Segment Open
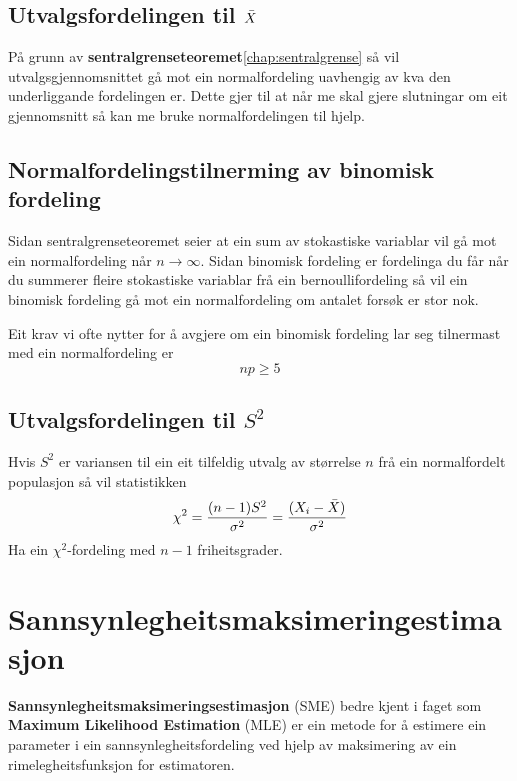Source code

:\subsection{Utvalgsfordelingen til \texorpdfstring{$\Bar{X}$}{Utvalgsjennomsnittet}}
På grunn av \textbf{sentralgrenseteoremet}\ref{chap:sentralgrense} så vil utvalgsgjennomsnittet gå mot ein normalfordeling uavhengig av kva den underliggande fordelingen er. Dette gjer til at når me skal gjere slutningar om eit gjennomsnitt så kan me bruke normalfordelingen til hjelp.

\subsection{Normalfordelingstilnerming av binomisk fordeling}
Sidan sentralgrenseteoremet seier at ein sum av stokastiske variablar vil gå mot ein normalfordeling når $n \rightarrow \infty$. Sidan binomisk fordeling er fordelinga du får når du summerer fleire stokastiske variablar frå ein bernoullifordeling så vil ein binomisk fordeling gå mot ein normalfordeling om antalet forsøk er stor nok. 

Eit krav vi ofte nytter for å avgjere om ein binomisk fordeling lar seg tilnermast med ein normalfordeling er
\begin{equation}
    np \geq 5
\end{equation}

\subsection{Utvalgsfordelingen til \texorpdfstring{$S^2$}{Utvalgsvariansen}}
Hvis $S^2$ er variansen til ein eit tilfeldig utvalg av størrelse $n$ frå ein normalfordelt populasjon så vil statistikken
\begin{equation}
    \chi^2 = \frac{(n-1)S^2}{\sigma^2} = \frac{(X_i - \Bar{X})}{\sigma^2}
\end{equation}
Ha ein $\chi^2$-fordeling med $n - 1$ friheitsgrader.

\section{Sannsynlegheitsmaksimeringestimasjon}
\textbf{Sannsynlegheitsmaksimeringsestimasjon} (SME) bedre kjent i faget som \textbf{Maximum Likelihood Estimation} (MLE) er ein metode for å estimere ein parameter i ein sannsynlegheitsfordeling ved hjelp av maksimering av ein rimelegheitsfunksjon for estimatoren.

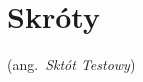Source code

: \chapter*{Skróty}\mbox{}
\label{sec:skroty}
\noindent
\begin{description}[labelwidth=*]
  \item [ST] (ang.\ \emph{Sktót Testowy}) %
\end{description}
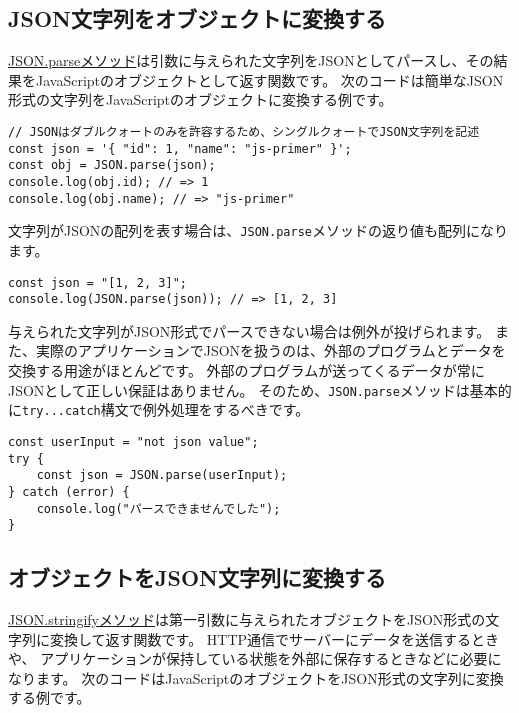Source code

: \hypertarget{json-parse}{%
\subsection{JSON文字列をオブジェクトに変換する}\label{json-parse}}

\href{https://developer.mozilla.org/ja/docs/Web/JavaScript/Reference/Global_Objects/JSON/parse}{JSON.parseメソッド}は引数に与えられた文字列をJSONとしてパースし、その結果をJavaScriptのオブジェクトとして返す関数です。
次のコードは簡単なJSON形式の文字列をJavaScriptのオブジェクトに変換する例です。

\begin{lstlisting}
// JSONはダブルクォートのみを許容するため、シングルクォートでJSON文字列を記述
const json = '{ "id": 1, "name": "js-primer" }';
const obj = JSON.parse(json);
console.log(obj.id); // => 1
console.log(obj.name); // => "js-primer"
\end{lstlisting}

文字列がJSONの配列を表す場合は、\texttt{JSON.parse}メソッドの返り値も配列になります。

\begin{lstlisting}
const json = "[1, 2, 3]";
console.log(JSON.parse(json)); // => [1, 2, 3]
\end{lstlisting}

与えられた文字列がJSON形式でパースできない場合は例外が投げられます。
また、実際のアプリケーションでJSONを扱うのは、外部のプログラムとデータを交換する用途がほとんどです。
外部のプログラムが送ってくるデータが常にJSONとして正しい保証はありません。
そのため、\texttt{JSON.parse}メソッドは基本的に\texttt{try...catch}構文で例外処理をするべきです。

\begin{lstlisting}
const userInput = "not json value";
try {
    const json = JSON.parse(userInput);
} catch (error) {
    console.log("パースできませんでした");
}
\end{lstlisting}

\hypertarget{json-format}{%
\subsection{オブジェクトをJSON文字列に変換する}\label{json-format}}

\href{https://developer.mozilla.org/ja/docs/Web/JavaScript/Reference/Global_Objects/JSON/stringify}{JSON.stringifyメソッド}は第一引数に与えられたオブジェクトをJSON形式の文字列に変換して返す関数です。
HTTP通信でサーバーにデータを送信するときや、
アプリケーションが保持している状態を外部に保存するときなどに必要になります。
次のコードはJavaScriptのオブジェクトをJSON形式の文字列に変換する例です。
Segment Closed
Problem to solve ▸ Find the lines above that contain the word "subsection" and copy each one.

Solution for this problem ▸
:\subsection{Utvalgsfordelingen til \texorpdfstring{$\Bar{X}$}{Utvalgsjennomsnittet}}
\subsection{Normalfordelingstilnerming av binomisk fordeling}
\subsection{Utvalgsfordelingen til \texorpdfstring{$S^2$}{Utvalgsvariansen}}
\subsection{JSON文字列をオブジェクトに変換する}\label{json-parse}}
\subsection{オブジェクトをJSON文字列に変換する}\label{json-format}}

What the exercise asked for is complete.